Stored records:
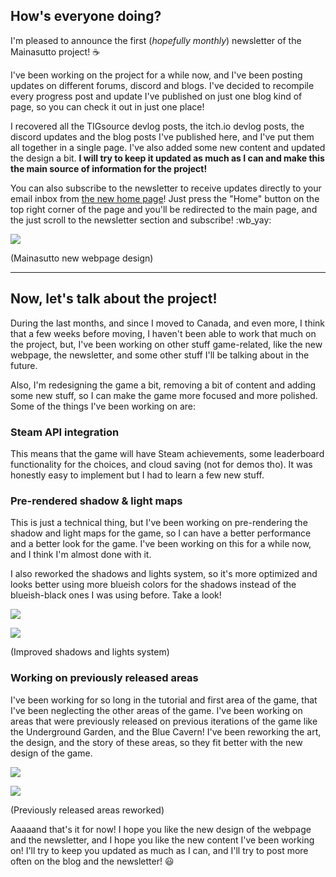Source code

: ## How's everyone doing?

I'm pleased to announce the first (_hopefully monthly_) newsletter of the Mainasutto project! :coffee:

I've been working on the project for a while now, and I've been posting updates on different forums, discord and blogs. I've decided to recompile every progress post and update I've published on just one blog kind of page, so you can check it out in just one place!

I recovered all the TIGsource devlog posts, the itch.io devlog posts, the discord updates and the blog posts I've published here, and I've put them all together in a single page. I've also added some new content and updated the design a bit. **I will try to keep it updated as much as I can and make this the main source of information for the project!**

You can also subscribe to the newsletter to receive updates directly to your email inbox from [the new home page](https://mainasutto.com/)! Just press the "Home" button on the top right corner of the page and you'll be redirected to the main page, and the just scroll to the newsletter section and subscribe! :wb_yay:

<div class="image-container">

![](https://i.imgur.com/q9tmFpV.png)

(Mainasutto new webpage design)

</div>

---

## Now, let's talk about the project!

During the last months, and since I moved to Canada, and even more, I think that a few weeks before moving, I haven't been able to work that much on the project, but, I've been working on other stuff game-related, like the new webpage, the newsletter, and some other stuff I'll be talking about in the future.

Also, I'm redesigning the game a bit, removing a bit of content and adding some new stuff, so I can make the game more focused and more polished. Some of the things I've been working on are:

### Steam API integration

This means that the game will have Steam achievements, some leaderboard functionality for the choices, and cloud saving (not for demos tho). It was honestly easy to implement but I had to learn a few new stuff.

### Pre-rendered shadow & light maps

This is just a technical thing, but I've been working on pre-rendering the shadow and light maps for the game, so I can have a better performance and a better look for the game. I've been working on this for a while now, and I think I'm almost done with it.

I also reworked the shadows and lights system, so it's more optimized and looks better using more blueish colors for the shadows instead of the blueish-black ones I was using before. Take a look!

<div class="image-container">
<div class="grid-50-50">

![](https://i.imgur.com/IOhzwIm.png)

![](https://i.imgur.com/B5wur8Y.png)

</div>

(Improved shadows and lights system)

</div>

### Working on previously released areas

I've been working for so long in the tutorial and first area of the game, that I've been neglecting the other areas of the game. I've been working on areas that were previously released on previous iterations of the game like the Underground Garden, and the Blue Cavern! I've been reworking the art, the design, and the story of these areas, so they fit better with the new design of the game.

<div class="image-container">
<div class="grid-50-50">

![](https://i.imgur.com/z20RXSq.png)

![](https://i.imgur.com/f1kgUwh.png)

</div>

(Previously released areas reworked)

</div>

Aaaaand that's it for now! I hope you like the new design of the webpage and the newsletter, and I hope you like the new content I've been working on! I'll try to keep you updated as much as I can, and I'll try to post more often on the blog and the newsletter! :smiley:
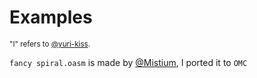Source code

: # Examples

<sub>"I" refers to [@yuri-kiss](https://github.com/yuri-kiss/).</sub>

`fancy spiral.oasm` is made by [@Mistium](https://github.com/Mistium/), I ported it to `OMC`
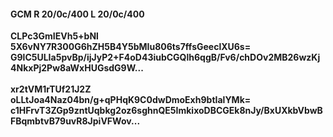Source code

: #### GCM R 20/0c/400 L 20/0c/400
**CLPc3GmIEVh5+bNl**<br/>**5X6vNY7R300G6hZH5B4Y5bMIu806ts7ffsGeeclXU6s=**<br/>**G9lC5ULIa5pvBp/ijJyP2+F4oD43iubCGQlh6qgB/Fv6/chDOv2MB26wzKj4NkxPj2Pw8aWxHUGsdG9W...**<br/><br/>
**xr2tVM1rTUf21J2Z**<br/>**oLLtJoa4Naz04bn/g+qPHqK9C0dwDmoExh9btIalYMk=**<br/>**c1HFrvT3ZGp9zntUqbkg2oz6sghnQE5ImkixoDBCGEk8nJy/BxUXkbVbwBFBqmbtvB79uvR8JpiVFWov...**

### Work task:
From the entries above, return exactly the line containing "How's everyone doing?", the line containing "This is just", and all lines between, and nothing else.

### Result for this task:
: ## How's everyone doing?

I'm pleased to announce the first (_hopefully monthly_) newsletter of the Mainasutto project! :coffee:

I've been working on the project for a while now, and I've been posting updates on different forums, discord and blogs. I've decided to recompile every progress post and update I've published on just one blog kind of page, so you can check it out in just one place!

I recovered all the TIGsource devlog posts, the itch.io devlog posts, the discord updates and the blog posts I've published here, and I've put them all together in a single page. I've also added some new content and updated the design a bit. **I will try to keep it updated as much as I can and make this the main source of information for the project!**

You can also subscribe to the newsletter to receive updates directly to your email inbox from [the new home page](https://mainasutto.com/)! Just press the "Home" button on the top right corner of the page and you'll be redirected to the main page, and the just scroll to the newsletter section and subscribe! :wb_yay:

<div class="image-container">

![](https://i.imgur.com/q9tmFpV.png)

(Mainasutto new webpage design)

</div>

---

## Now, let's talk about the project!

During the last months, and since I moved to Canada, and even more, I think that a few weeks before moving, I haven't been able to work that much on the project, but, I've been working on other stuff game-related, like the new webpage, the newsletter, and some other stuff I'll be talking about in the future.

Also, I'm redesigning the game a bit, removing a bit of content and adding some new stuff, so I can make the game more focused and more polished. Some of the things I've been working on are:

### Steam API integration

This means that the game will have Steam achievements, some leaderboard functionality for the choices, and cloud saving (not for demos tho). It was honestly easy to implement but I had to learn a few new stuff.

### Pre-rendered shadow & light maps

This is just a technical thing, but I've been working on pre-rendering the shadow and light maps for the game, so I can have a better performance and a better look for the game. I've been working on this for a while now, and I think I'm almost done with it.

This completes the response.